- _How to complete this task_
Reproduce all entries word for word.

*** Data for analysis

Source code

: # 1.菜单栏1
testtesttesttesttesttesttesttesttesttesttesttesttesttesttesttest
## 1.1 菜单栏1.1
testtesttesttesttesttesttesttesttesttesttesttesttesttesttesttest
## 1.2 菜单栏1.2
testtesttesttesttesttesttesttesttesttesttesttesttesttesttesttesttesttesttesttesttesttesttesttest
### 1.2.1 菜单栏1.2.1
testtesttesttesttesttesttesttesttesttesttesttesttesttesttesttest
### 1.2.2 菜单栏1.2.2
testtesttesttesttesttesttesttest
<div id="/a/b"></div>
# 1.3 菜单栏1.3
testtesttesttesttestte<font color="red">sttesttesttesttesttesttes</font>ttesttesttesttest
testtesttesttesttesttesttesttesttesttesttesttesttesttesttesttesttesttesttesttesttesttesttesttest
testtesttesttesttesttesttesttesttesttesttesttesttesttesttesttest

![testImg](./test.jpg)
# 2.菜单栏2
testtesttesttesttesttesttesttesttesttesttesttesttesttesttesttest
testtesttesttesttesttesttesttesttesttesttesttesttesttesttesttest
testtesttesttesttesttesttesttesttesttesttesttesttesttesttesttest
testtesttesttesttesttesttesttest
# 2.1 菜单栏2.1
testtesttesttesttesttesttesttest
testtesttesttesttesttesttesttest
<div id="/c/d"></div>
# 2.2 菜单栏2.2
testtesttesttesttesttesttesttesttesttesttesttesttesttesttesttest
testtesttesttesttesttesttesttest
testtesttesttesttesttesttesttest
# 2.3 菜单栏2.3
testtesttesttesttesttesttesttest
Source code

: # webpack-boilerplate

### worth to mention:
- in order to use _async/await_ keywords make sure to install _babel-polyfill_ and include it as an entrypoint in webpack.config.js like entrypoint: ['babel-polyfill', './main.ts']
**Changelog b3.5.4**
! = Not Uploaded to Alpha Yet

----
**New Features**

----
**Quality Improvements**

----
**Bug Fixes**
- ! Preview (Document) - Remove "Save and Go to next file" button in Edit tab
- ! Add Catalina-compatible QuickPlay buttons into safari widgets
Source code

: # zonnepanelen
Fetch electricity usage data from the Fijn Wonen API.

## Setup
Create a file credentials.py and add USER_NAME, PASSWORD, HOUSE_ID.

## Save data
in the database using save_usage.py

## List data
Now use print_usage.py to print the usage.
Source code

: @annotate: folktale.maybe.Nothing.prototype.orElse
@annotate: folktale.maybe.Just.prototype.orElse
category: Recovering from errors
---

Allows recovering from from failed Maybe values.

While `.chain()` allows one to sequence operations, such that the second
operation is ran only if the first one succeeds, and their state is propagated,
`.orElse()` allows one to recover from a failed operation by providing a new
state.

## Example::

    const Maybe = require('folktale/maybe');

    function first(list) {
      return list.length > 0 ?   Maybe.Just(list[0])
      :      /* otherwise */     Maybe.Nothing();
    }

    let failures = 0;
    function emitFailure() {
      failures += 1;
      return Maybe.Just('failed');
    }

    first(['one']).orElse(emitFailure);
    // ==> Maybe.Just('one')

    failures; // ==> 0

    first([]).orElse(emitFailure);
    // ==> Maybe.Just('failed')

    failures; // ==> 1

******

- _Answer section_
Source code

: # 1.菜单栏1
testtesttesttesttesttesttesttesttesttesttesttesttesttesttesttest
## 1.1 菜单栏1.1
testtesttesttesttesttesttesttesttesttesttesttesttesttesttesttest
## 1.2 菜单栏1.2
testtesttesttesttesttesttesttesttesttesttesttesttesttesttesttesttesttesttesttesttesttesttesttest
### 1.2.1 菜单栏1.2.1
testtesttesttesttesttesttesttesttesttesttesttesttesttesttesttest
### 1.2.2 菜单栏1.2.2
testtesttesttesttesttesttesttest
<div id="/a/b"></div>
# 1.3 菜单栏1.3
testtesttesttesttestte<font color="red">sttesttesttesttesttesttes</font>ttesttesttesttest
testtesttesttesttesttesttesttesttesttesttesttesttesttesttesttesttesttesttesttesttesttesttesttest
testtesttesttesttesttesttesttesttesttesttesttesttesttesttesttest

![testImg](./test.jpg)
# 2.菜单栏2
testtesttesttesttesttesttesttesttesttesttesttesttesttesttesttest
testtesttesttesttesttesttesttesttesttesttesttesttesttesttesttest
testtesttesttesttesttesttesttesttesttesttesttesttesttesttesttest
testtesttesttesttesttesttesttest
# 2.1 菜单栏2.1
testtesttesttesttesttesttesttest
testtesttesttesttesttesttesttest
<div id="/c/d"></div>
# 2.2 菜单栏2.2
testtesttesttesttesttesttesttesttesttesttesttesttesttesttesttest
testtesttesttesttesttesttesttest
testtesttesttesttesttesttesttest
# 2.3 菜单栏2.3
testtesttesttesttesttesttesttest
Source code

: # webpack-boilerplate

### worth to mention:
- in order to use _async/await_ keywords make sure to install _babel-polyfill_ and include it as an entrypoint in webpack.config.js like entrypoint: ['babel-polyfill', './main.ts']
**Changelog b3.5.4**
! = Not Uploaded to Alpha Yet

----
**New Features**

----
**Quality Improvements**

----
**Bug Fixes**
- ! Preview (Document) - Remove "Save and Go to next file" button in Edit tab
- ! Add Catalina-compatible QuickPlay buttons into safari widgets
Source code

: # zonnepanelen
Fetch electricity usage data from the Fijn Wonen API.

## Setup
Create a file credentials.py and add USER_NAME, PASSWORD, HOUSE_ID.

## Save data
in the database using save_usage.py

## List data
Now use print_usage.py to print the usage.
Source code

: @annotate: folktale.maybe.Nothing.prototype.orElse
@annotate: folktale.maybe.Just.prototype.orElse
category: Recovering from errors
---

Allows recovering from from failed Maybe values.

While `.chain()` allows one to sequence operations, such that the second
operation is ran only if the first one succeeds, and their state is propagated,
`.orElse()` allows one to recover from a failed operation by providing a new
state.

## Example::

    const Maybe = require('folktale/maybe');

    function first(list) {
      return list.length > 0 ?   Maybe.Just(list[0])
      :      /* otherwise */     Maybe.Nothing();
    }

    let failures = 0;
    function emitFailure() {
      failures += 1;
      return Maybe.Just('failed');
    }

    first(['one']).orElse(emitFailure);
    // ==> Maybe.Just('one')

    failures; // ==> 0

    first([]).orElse(emitFailure);
    // ==> Maybe.Just('failed')

    failures; // ==> 1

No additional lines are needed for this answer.